If you are going to engage in a technical discussion you need to use technical terms correctly and be clear about what you are saying. Your claim that a cascode amplifier works as a single transistor is ridiculous and the miller cap of the output device is not shorted to the ground (which would imply both the drain of the output transistor and its gate are grounded) but the gate of the output transistor is an AC (not DC) ground so there can't be any AC feedback effect. You also tend to jump around on topics because this really has nothing to do with a discussion on digital circuits.
Higher transconductance improves Ft. The gate to drain cap of a FET is also included in the ft calculation/measurement (it's in the denominator), so actually a higher ft does show that the increased capacitance isn't enough to offset the increased transconductance of the device. Your argument that transistors aren't inherently fast enough to pass a quality square wave over ~5 GHz is ridiculous. You do know there are digital circuits out there that are well above 5 GHz, right?

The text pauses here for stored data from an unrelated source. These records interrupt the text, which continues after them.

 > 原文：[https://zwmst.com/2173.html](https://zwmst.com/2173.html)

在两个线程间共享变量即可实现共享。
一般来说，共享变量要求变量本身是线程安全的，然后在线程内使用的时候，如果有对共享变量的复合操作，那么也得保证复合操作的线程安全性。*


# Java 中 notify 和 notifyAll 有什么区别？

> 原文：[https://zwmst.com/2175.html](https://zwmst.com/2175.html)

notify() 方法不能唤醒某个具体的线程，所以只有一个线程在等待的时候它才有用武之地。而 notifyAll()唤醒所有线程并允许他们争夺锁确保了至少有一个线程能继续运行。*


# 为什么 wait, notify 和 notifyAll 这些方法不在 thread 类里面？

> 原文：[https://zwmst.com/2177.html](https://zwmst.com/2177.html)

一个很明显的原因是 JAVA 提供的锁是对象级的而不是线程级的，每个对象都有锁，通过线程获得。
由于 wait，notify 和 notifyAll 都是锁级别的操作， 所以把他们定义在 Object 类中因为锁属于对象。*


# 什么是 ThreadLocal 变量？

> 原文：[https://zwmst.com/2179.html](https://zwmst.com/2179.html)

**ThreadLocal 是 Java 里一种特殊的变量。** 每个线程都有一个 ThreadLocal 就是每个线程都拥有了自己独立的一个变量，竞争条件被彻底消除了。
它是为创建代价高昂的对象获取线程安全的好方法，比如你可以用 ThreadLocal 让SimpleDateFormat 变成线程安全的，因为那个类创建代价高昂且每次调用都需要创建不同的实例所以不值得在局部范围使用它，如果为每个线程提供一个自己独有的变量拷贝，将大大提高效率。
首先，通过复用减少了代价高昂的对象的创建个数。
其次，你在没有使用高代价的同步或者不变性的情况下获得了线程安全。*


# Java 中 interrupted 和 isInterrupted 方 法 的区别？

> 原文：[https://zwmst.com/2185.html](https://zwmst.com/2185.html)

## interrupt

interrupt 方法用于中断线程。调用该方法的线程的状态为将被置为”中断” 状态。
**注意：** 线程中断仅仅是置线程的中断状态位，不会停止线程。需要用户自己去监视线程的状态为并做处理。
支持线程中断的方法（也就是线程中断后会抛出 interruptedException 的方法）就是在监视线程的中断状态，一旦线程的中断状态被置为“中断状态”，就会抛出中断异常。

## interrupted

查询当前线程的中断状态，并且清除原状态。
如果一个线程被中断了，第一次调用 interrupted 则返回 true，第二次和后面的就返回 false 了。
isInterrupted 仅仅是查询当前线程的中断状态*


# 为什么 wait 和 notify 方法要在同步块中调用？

A higher transconductance doesnt forcibly improve Ft, it improve the gain within the frequency range wich is immune to miller effect but at the higher frequencies of interest the more the gain the more the capability of the miller cap to tame down the gain, what is gained by the better transconductance is lost because the product of the gain by the miller cap increase as well, that is, the negative feedback ratio increase with the increased gain.
If we take two N fets the driven fet has its drain connected to the source of the output fet while the gate of the latter is connected to the positive rail, the output device is always on, it s the input device that is switched on and off, it s in serial with the output device.
Since the output device has its gate connected to the positive rail it is shorted to ground AC wise, so its miller cap is also AC shorted to ground.
About switching speed if we take a 5GHz square wave, or a 0.2 ns peridodic signal, the fundamental is a 5GHz sine, it take 0.05 ns for this sine to reach full amplitude, by the same token the third harmonic is at 15GHz, and it take anout 0.016 ns to reach full amplitude.
If the signal is limited to those two harmonics then cross conduction will occur during 0.01ns, that is, 20% of the duration of the first half period, during wich both transistors of a complementary pair will be conducting simultaneaously, and the same when the signal switch to the other direction, that s just too slow and during the cross conduction current will rise sharply and one, or both, of the transistors will be destroyed by excessive current, so harmonics of way higher order are necessary to have fast enough rising and falling hedges.
To digress somewhat, with bipolar transistors of a same model there s manufacturing variations, and the lower the gain the higher the bandwith of the device, that seem counter intuitive at first but logical when we look at the gain x miller cap product, and when we look at different devices of same current capabilities thoses wich are 3-5GHz capables have way lower gain in a 10 ratio at least than 100-300Mhz only devices...